哀しき血脈~紅い菊の伝説3~
 携帯電話を切ると同時に小島は覆面パトカーに向かって走り出した。
「小島さん、どうしたんですか?」
 恵も走り出して小島に訊く。
「三崎が危ない!」
 小島は助手席に滑り込むと赤色灯を車の屋根に取り付ける。
 間もなく恵が運転席に滑り込みエンジンをかける。
「行き先は?」
「五芒星とやらの中心だ!」
 覆面パトカーはタイヤを激しく滑らせて走り出す。
 サイレンがけたたましく叫ぶ。
「畜生、間に合ってくれ…」
 小島の口から漏れる声が恵の耳に届く。
 流れる車の群れが左右に分かれ、道を空ける。
 その中心を小島達を乗せた覆面パトカーが矢のように走り去る。
 SRで街中を流していた横尾がそれを捕らえ、何かがあったと直感で判断し、進行方向を百八十度変えて追尾した。
 けたたましいサイレンの音と四百CC単気筒の爆音が街中に響く。間もなく彼らは五芒星の中心にある地域に辿り着く。

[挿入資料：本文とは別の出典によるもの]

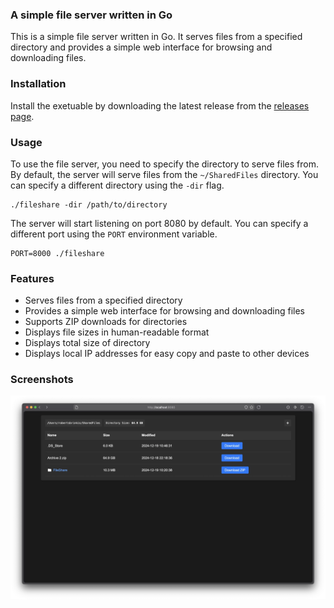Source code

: ### A simple file server written in Go

This is a simple file server written in Go. It serves files from a specified directory and provides a simple web interface for browsing and downloading files.

### Installation

Install the exetuable by downloading the latest release from the [releases page](https://github.com/amixaam/FileShare/releases/).

### Usage

To use the file server, you need to specify the directory to serve files from. By default, the server will serve files from the `~/SharedFiles` directory. You can specify a different directory using the `-dir` flag.

```
./fileshare -dir /path/to/directory
```

The server will start listening on port 8080 by default. You can specify a different port using the `PORT` environment variable.

```
PORT=8000 ./fileshare
```

### Features

-   Serves files from a specified directory
-   Provides a simple web interface for browsing and downloading files
-   Supports ZIP downloads for directories
-   Displays file sizes in human-readable format
-   Displays total size of directory
-   Displays local IP addresses for easy copy and paste to other devices

### Screenshots

![Screenshot 1](./screenshot.webp)
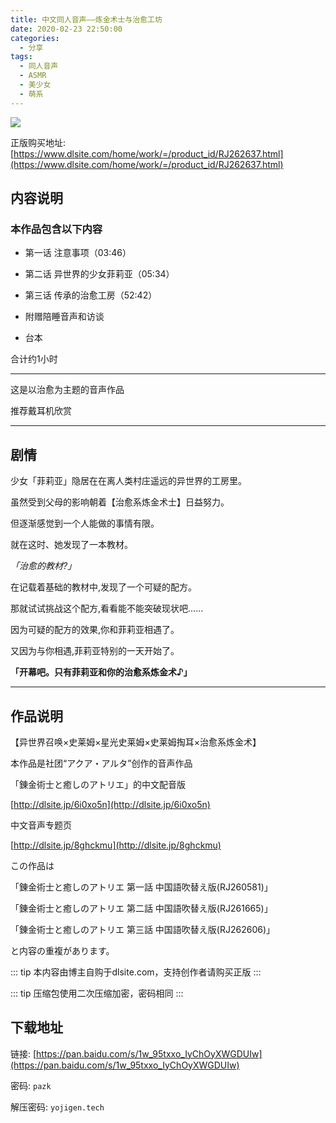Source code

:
 ```yaml
---
title: 中文同人音声——炼金术士与治愈工坊
date: 2020-02-23 22:50:00
categories: 
  - 分享
tags: 
  - 同人音声
  - ASMR
  - 美少女
  - 萌系
---
```


![](https://cdn.jsdelivr.net/gh/mouyase/Yojigen.Tech@gh-pages/assets/30/cover_s.jpg)

<!-- more -->

正版购买地址: [https://www.dlsite.com/home/work/=/product_id/RJ262637.html](https://www.dlsite.com/home/work/=/product_id/RJ262637.html)

## 内容说明

### 本作品包含以下内容

 - 第一话 注意事项（03:46）

 - 第二话 异世界的少女菲莉亚（05:34）

 - 第三话 传承的治愈工房（52:42）

 - 附赠陪睡音声和访谈

 - 台本

合计约1小时

---

这是以治愈为主题的音声作品

推荐戴耳机欣赏

---

## 剧情

少女「菲莉亚」隐居在在离人类村庄遥远的异世界的工房里。

虽然受到父母的影响朝着【治愈系炼金术士】日益努力。

但逐渐感觉到一个人能做的事情有限。

就在这时、她发现了一本教材。

*「治愈的教材?」*

在记载着基础的教材中,发现了一个可疑的配方。

那就试试挑战这个配方,看看能不能突破现状吧……

因为可疑的配方的效果,你和菲莉亚相遇了。

又因为与你相遇,菲莉亚特别的一天开始了。

**「开幕吧。只有菲莉亚和你的治愈系炼金术♪」**

---

## 作品说明

【异世界召唤×史莱姆×星光史莱姆×史莱姆掏耳×治愈系炼金术】

本作品是社团“アクア・アルタ”创作的音声作品

「錬金術士と癒しのアトリエ」的中文配音版

[http://dlsite.jp/6i0xo5n](http://dlsite.jp/6i0xo5n)

中文音声专题页

[http://dlsite.jp/8ghckmu](http://dlsite.jp/8ghckmu)


この作品は

「錬金術士と癒しのアトリエ 第一話 中国語吹替え版(RJ260581)」

「錬金術士と癒しのアトリエ 第二話 中国語吹替え版(RJ261665)」

「錬金術士と癒しのアトリエ 第三話 中国語吹替え版(RJ262606)」

と内容の重複があります。

::: tip
本内容由博主自购于dlsite.com，支持创作者请购买正版
:::

::: tip
压缩包使用二次压缩加密，密码相同
:::

## 下载地址

链接: [https://pan.baidu.com/s/1w_95txxo_IyChOyXWGDUIw](https://pan.baidu.com/s/1w_95txxo_IyChOyXWGDUIw)

密码: `pazk`

解压密码: `yojigen.tech`

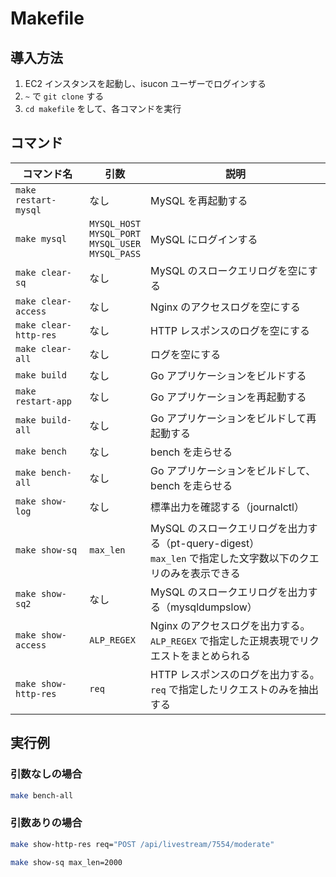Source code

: # Makefile

## 導入方法

1. EC2 インスタンスを起動し、isucon ユーザーでログインする
2.  `~` で `git clone` する
3.   `cd makefile` をして、各コマンドを実行

## コマンド

| コマンド名 | 引数 | 説明 |
|--|--|--|
| `make restart-mysql` | なし | MySQL を再起動する |
| `make mysql` | `MYSQL_HOST`<br>`MYSQL_PORT`<br>`MYSQL_USER`<br>`MYSQL_PASS` | MySQL にログインする |
| `make clear-sq` | なし | MySQL のスロークエリログを空にする |
| `make clear-access` | なし | Nginx のアクセスログを空にする |
| `make clear-http-res` | なし | HTTP レスポンスのログを空にする |
| `make clear-all` | なし | ログを空にする |
| `make build` | なし | Go アプリケーションをビルドする |
| `make restart-app` | なし | Go アプリケーションを再起動する |
| `make build-all` | なし | Go アプリケーションをビルドして再起動する |
| `make bench` | なし | bench を走らせる |
| `make bench-all` | なし | Go アプリケーションをビルドして、bench を走らせる |
| `make show-log` | なし | 標準出力を確認する（journalctl） |
| `make show-sq` | `max_len` | MySQL のスロークエリログを出力する（pt-query-digest）<br>`max_len` で指定した文字数以下のクエリのみを表示できる |
| `make show-sq2` | なし | MySQL のスロークエリログを出力する（mysqldumpslow） |
| `make show-access` | `ALP_REGEX` | Nginx のアクセスログを出力する。<br>`ALP_REGEX` で指定した正規表現でリクエストをまとめられる |
| `make show-http-res` | `req` | HTTP レスポンスのログを出力する。<br>`req` で指定したリクエストのみを抽出する |

## 実行例

### 引数なしの場合

```sh
make bench-all
```

### 引数ありの場合

```sh
make show-http-res req="POST /api/livestream/7554/moderate"
```

```sh
make show-sq max_len=2000
```
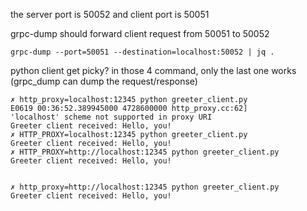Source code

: 
the server port is 50052 and client port is 50051

grpc-dump should forward client request from 50051 to 50052


```
grpc-dump --port=50051 --destination=localhost:50052 | jq .
```






python client get picky? in those 4 command, only the last one works (grpc_dump can dump the request/response)

```
✗ http_proxy=localhost:12345 python greeter_client.py
E0619 00:36:52.389945000 4728600000 http_proxy.cc:62]                  'localhost' scheme not supported in proxy URI
Greeter client received: Hello, you!
✗ HTTP_PROXY=localhost:12345 python greeter_client.py
Greeter client received: Hello, you!
✗ HTTP_PROXY=http://localhost:12345 python greeter_client.py
Greeter client received: Hello, you!


✗ http_proxy=http://localhost:12345 python greeter_client.py
Greeter client received: Hello, you!
```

 そこには数件の古い家々と真新しい五階建てのマンションがあった。
 小島はそのマンションに向かって走り出した。恵が後を追う。
 走る、走る、走る…。
 派出所で地図を見たとき、三崎はこのマンションに注目していた。おそらくここに来ていたはずだ。小島の直感が叫んでいた。あと数メートル、マンションが近づく。あと数歩でマンションに着く、そう思ったとき、上から黒い塊が二つ落ちてきた。それは腹のところで二つに引きちぎられた三崎の死体だった。
 小島は反射的に上を見る。追いついた恵も同じ方向を見る。
 そして二人は異形のものを見つけた。
 マンションの壁にこれまで見たこともないものが張り付いている。
 数メートルはある太いロープ状のものの先に人間の、女の上半身が付いている。
 次の瞬間、それは小島達の目の前に落ちてきた。
 それは上半身を上げ、二人を威嚇する。
 小島は拳銃を携帯していないことを恨んだ。だが、三崎は携帯していたはずだ。
 小島は全力で三島の遺体の傍に行き、ホルスターからニューナンブM60を引き抜き、銃口を目の前の化け物に向けた。
「シャー!」
 それはまるで蛇が威嚇をするときにするような音を立てて威嚇する。そこに向けて拳銃を二発炸裂させる。
 銃弾はそれの頭と胸を貫いた。
 それの体勢が微かに崩れる。
 しかし、びくともしない。
 それは体勢を直すと艶めかしく微笑んだ。
 それは蛇の下半身をくねらせながらじわじわと小島に近づいてくる。
 視野の片隅で恵が応援を要請しているのが見える。
 小島は拳銃を三崎と繋いでいる鎖をとり、それとの間合いを拡げていく。
 それはいきなり飛びかかってきた。
 小島はそれを紙一重で躱し、更に二回引き金を引いた。
 今度はそれの脇腹付近を銃弾が貫いたが、やはり効き目はなく、それは小島に妖艶な笑みを向けてきた。
 銃弾はあと一発、状況は圧倒的に不利だった。
 それを打開したのは別の方向から聞こえてきた三発の銃声だった。それらは性格に化け物の身体を貫き、周囲に青白い体液を撒き散らした。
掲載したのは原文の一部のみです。